1. Method of manufacturing a canister for petrol or the like, characterised in that a pot-shaped blank (11) is injection moulded from a first material which admits of the least possible permeation of acyclic, alicyclic and/or aromatic compounds where these are contained in petrol, and in that injected onto the blank (11) is a similar pot-shaped outer layer (14) consisting of a second material which substantially determines the mechanical strength of the canister, and in that the coated blank is finish-shaped to canister form by a blowing process.

2. Method according to Claim 1, characterised in that a non-hygroscopic nylon is envisaged as the first material.

3. Method according to Claim 1, characterised in that polyethylene is envisaged as the second material.

4. Method according to Claim 3, characterised in that high molecular polyethylene of medium to high density if envisaged.

5. Method according to one of the foregoing Claims, characterised in that at its open end the blank (11) is formed with a radially outwardly widening annular collar (12, 13) which in the finishformed condition of the canister overlaps at least the end of the stage of the canister opening.

6. Method according to one of the preceding Claims, characterised in that the outer layer (14) is injected with integrally moulded shapes (17, 18, 19) which project radially from the pot shape in order to form at least one canister carrying handle, and also with two projecting stand strips disposed opposite each other on what will subsequently be the underside of the canister.

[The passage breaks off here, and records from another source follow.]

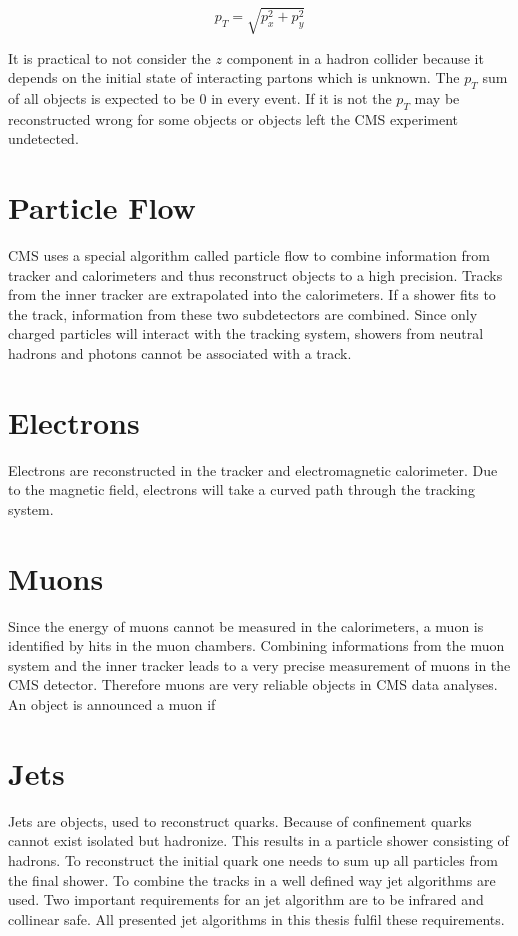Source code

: 	\begin{equation}
	p_T = \sqrt{p_x^2 + p_y^2}
	\end{equation} 

	\noindent It is practical to not consider the $z$ component in a hadron collider because it depends on the initial state of interacting partons which is unknown. The $p_T$ sum of all objects is expected to be $0$ in every event. If it is not the $p_T$ may be reconstructed wrong for some objects or objects left the CMS experiment undetected.
\section{Particle Flow}
	CMS uses a special algorithm called particle flow \cite{particleflow} to combine information from tracker and calorimeters and thus reconstruct objects to a high precision. Tracks from the inner tracker are extrapolated into the calorimeters. If a shower fits to the track, information from these two subdetectors are combined. Since only charged particles will interact with the tracking system, showers from neutral hadrons and photons cannot be associated with a track.
\section{Electrons}
	Electrons are reconstructed in the tracker and electromagnetic calorimeter. Due to the magnetic field, electrons will take a curved path through the tracking system.
\section{Muons}
	Since the energy of muons cannot be measured in the calorimeters, a muon is identified by hits in the muon chambers. Combining informations from the muon system and the inner tracker leads to a very precise measurement of muons in the CMS detector. Therefore muons are very reliable objects in CMS data analyses. An object is announced a muon if %
\section{Jets}
	Jets are objects, used to reconstruct quarks. Because of confinement quarks cannot exist isolated but hadronize. This results in a particle shower consisting of hadrons. To reconstruct the initial quark one needs to sum up all particles from the final shower. To combine the tracks in a well defined way jet algorithms are used. Two important requirements for an jet algorithm are to be infrared and collinear safe. 
	All presented jet algorithms in this thesis fulfil these requirements.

7. Method according to Claim 6, characterised in that the integrally moulded shapes (18, 19) provided in order to form the stand strips are, at least during the preliminary blowing, picked up in the blowing mould by movable gripper strips and are pulled in the direction (22, 23) of their final position.

8. Method according to one of the preceding Claims, characterised in that during preliminary blowing, a core which is divided longitudinally in two is inserted into the blank (11) and spread open.

9. Method according to one of Claims 7 or 8, characterised in that after the preliminary blowing, the core is removed and the neck part of the canister opening is shaped into the envisaged oblique position (24) before finish shaping takes place by the application of blowing pressure and possibly with vacuum assistance.

10. Method according to one of the preceding Claims, characterised in that the wall thicknesses of blank (11) and outer layer (14) are made thicker in those areas which are more intensely weakened by the subsequent blowing process.

11. Method according to one of the preceding Claims, characterised in that it is used for the manufacture of 5 and 10-litre canisters.

12. Method of manufacturing 5-litre canisters according to Claim 11, characterised in that the canister handle is simultaneously moulded to serve as a clip support for the delivery tube.

13. A method of manufacturing a canister as claimed in Claim 1 substantially as described by way of example disclosed herein.

14. A canister substantially as herein described with reference to the accompanying drawings.